“The Singularity” has been occuring for about the last two hundred years, since the dawn of the Industrial Revolution (and there is a good argument that it began with the invention of the Gutenberg press and movable type, which actually sets the start date at almost six hudnred years ago). Technology will certainly move apace, and it is possible that fundamental discoveries into new areas of applied science (such as direct control of nuclear forces or the ability to draw upon potential energy stored within the plenum of spacetime) will result in sweeping changes to human civilization and society just as electricity and long distance communications has for us today.
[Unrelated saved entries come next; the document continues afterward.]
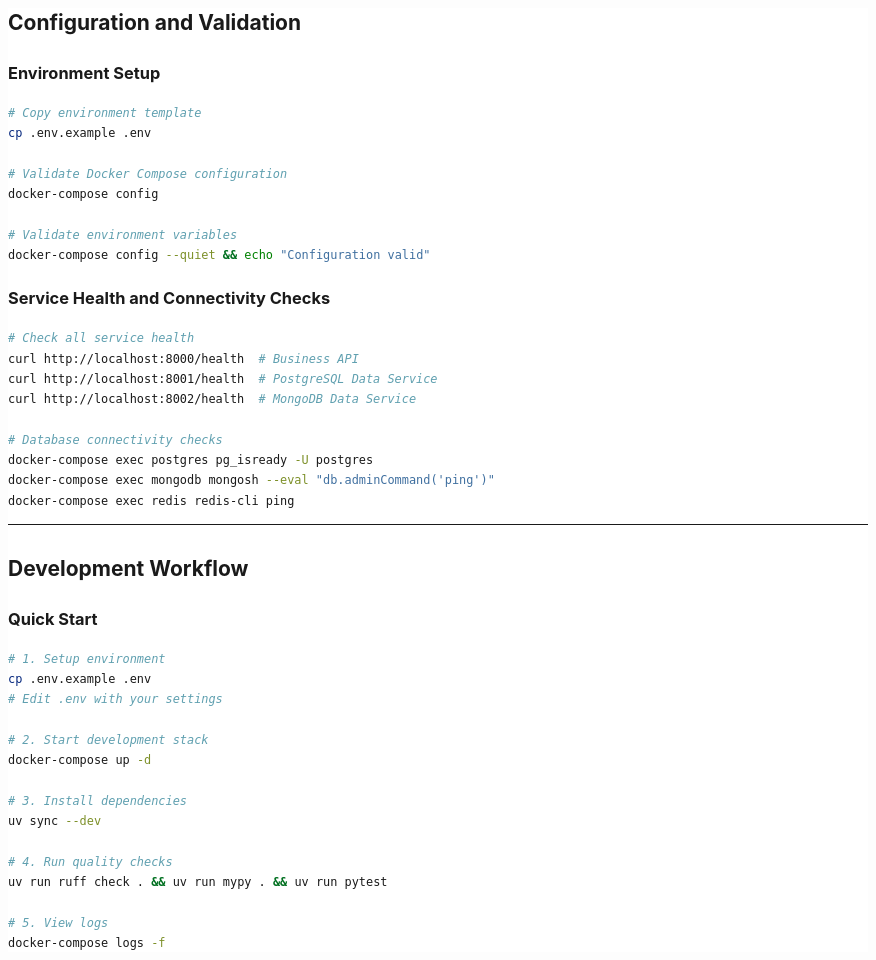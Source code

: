 ## Configuration and Validation

### Environment Setup
```bash
# Copy environment template
cp .env.example .env

# Validate Docker Compose configuration
docker-compose config

# Validate environment variables
docker-compose config --quiet && echo "Configuration valid"
```

### Service Health and Connectivity Checks
```bash
# Check all service health
curl http://localhost:8000/health  # Business API
curl http://localhost:8001/health  # PostgreSQL Data Service
curl http://localhost:8002/health  # MongoDB Data Service

# Database connectivity checks
docker-compose exec postgres pg_isready -U postgres
docker-compose exec mongodb mongosh --eval "db.adminCommand('ping')"
docker-compose exec redis redis-cli ping
```

---

## Development Workflow

### Quick Start
```bash
# 1. Setup environment
cp .env.example .env
# Edit .env with your settings

# 2. Start development stack
docker-compose up -d

# 3. Install dependencies
uv sync --dev

# 4. Run quality checks
uv run ruff check . && uv run mypy . && uv run pytest

# 5. View logs
docker-compose logs -f
```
But most of the innovations we enjoy today were not unimagined as of 1918; the electronic computer, the global information network, projected energy devices, rockets and space travel, et cetera were all foreseen by sufficiently open-minded people then even if the specific details of implementation were not predicted.
Whether humanity elects to inhabit interplanetary space is less about technology, however, than the drive and financial incentive to do so. There is certainly some amount of drive, albeit often as much political as for some altruistic desire to preserve and protect the species. The fiscal return on investment, on the other hand, is less clear when it comes to anything in space beyond Earth orbit, because despite the wealth of materials in space the cost threshold is very, very high, and regardless of how many people are willing to accept personal risk and even guaranteed damage from the space environment, at the end of the day someone has to foot the bill.
Automation, and particular forms of automation that allow a bootstrapping of technologies such that they can be partially or fully self-sustaining without a constant stream of resources from Earth, is the only practical route to large scale expansion into space. But we’re going to need that same automation for a whole host of other things here on Earth as well, from taking care of an aging global population to compensating for the effects of global climate change and social disruption as conventional systems manufacturing, resource extraction, and agriculture become difficult to maintain. So the same automation technologies that help sustain the systems of civilization on Earth can also be applied to space exploration (along with enabling propulsion and energy technologies) to make it someday feasible to sustain a human presence in space.